TALLAHASSEE — Gov. Ron DeSantis’ office paid prominent Washington law firm Cooper & Kirk $250,000 to defend the state’s law banning people convicted of felonies from voting before they’ve paid off all court fees, fines and restitution to victims.
According to the contract released by the governor’s office Monday, DeSantis general counsel Joe Jacquot inked the deal with the firm in November. The $250,000 flat fee covers the firm’s work for a year.
Last week, the firm’s co-founder, Charles Cooper, represented Florida before the U.S. Court of Appeals for the 11th Circuit.
Cooper, who represented former U.S. Attorney General Jeff Sessions in the investigations into Russian election interference, was unusually candid about Florida’s shortcomings during the hearing, telling the judges that “Florida didn’t get its act together as quickly as one would hope” while processing registration forms from applicants with felony convictions.
The quarter-million is far from the total amount the state has spent defending Senate Bill 7066, which was passed by the Legislature at DeSantis’ urging last year. The bill severely undercut Amendment 4, a constitutional amendment passed by voters in 2018 that overturned the state’s lifetime ban on voting for nearly all people convicted of felonies.
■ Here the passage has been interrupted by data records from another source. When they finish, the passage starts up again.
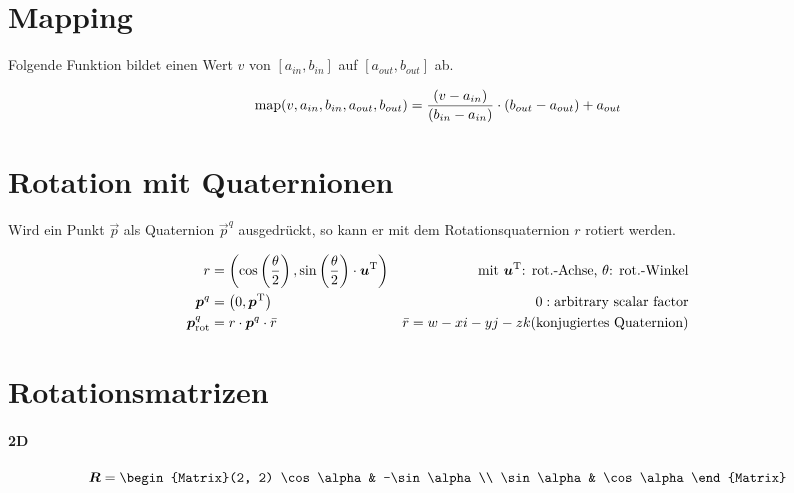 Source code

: \documentclass[a4paper]{scrartcl}
\begin{document}
\section{Mapping}

Folgende Funktion bildet einen Wert $v$ von $[a_{in}, b_{in}]$ auf $[a_{out}, b_{out}]$ ab.

\[
  {\mathord{\rm {map}}}(v, a_{in}, b_{in}, a_{out}, b_{out})
  =
  \frac{ (v - a_{in}) }{ (b_{in} - a_{in}) } \cdot (b_{out} - a_{out}) + a_{out}
\]

\section{Rotation mit Quaternionen}

Wird ein Punkt $\vec{p}$ als Quaternion $\vec{p}^q$ ausgedrückt, so kann er mit dem Rotationsquaternion $r$ rotiert werden.

\begin{align*}
  r &= \left( \cos\left(\frac{\theta}{2}\right), \sin\left(\frac{\theta}{2}\right) \cdot {\mbox{\boldmath$u$}}\textsuperscript{T} \right) & \textrm{mit {\mbox{\boldmath$u$}}\textsuperscript{T}: rot.-Achse, $\theta$: rot.-Winkel}
\\
  \mbox{\boldmath$p$}^q &= \left( 0, {\mbox{\boldmath$p$}}\textsuperscript{T} \right) & 0: \textrm{arbitrary scalar factor}
\\
\mbox{\boldmath$p$}^q_{\textrm{rot}} &= r \cdot \mbox{\boldmath$p$}^q \cdot \bar{r} & \bar{r} = w-xi-yj-zk \textrm{(konjugiertes Quaternion)}
\end{align*}

\section{Rotationsmatrizen}
\paragraph{2D}

\[
  \mat{R} = \begin{Matrix}(2, 2) \cos \alpha & -\sin \alpha \\ \sin \alpha & \cos \alpha \end{Matrix}
\]
\end{document}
Senate Bill 7066 clarified that felons need to pay off all financial obligations, including court fees and fines, before being allowed to vote. That prevented an estimated 800,000 people from registering to vote and spurred a lawsuit from the American Civil Liberties Union and other groups, arguing the state instituted an unconstitutional “poll tax” on voters.
Since the lawsuit, DeSantis’ administration has used other outside law firms to defend the law, but the state has not released those contracts in response to records requests by the Times/Herald.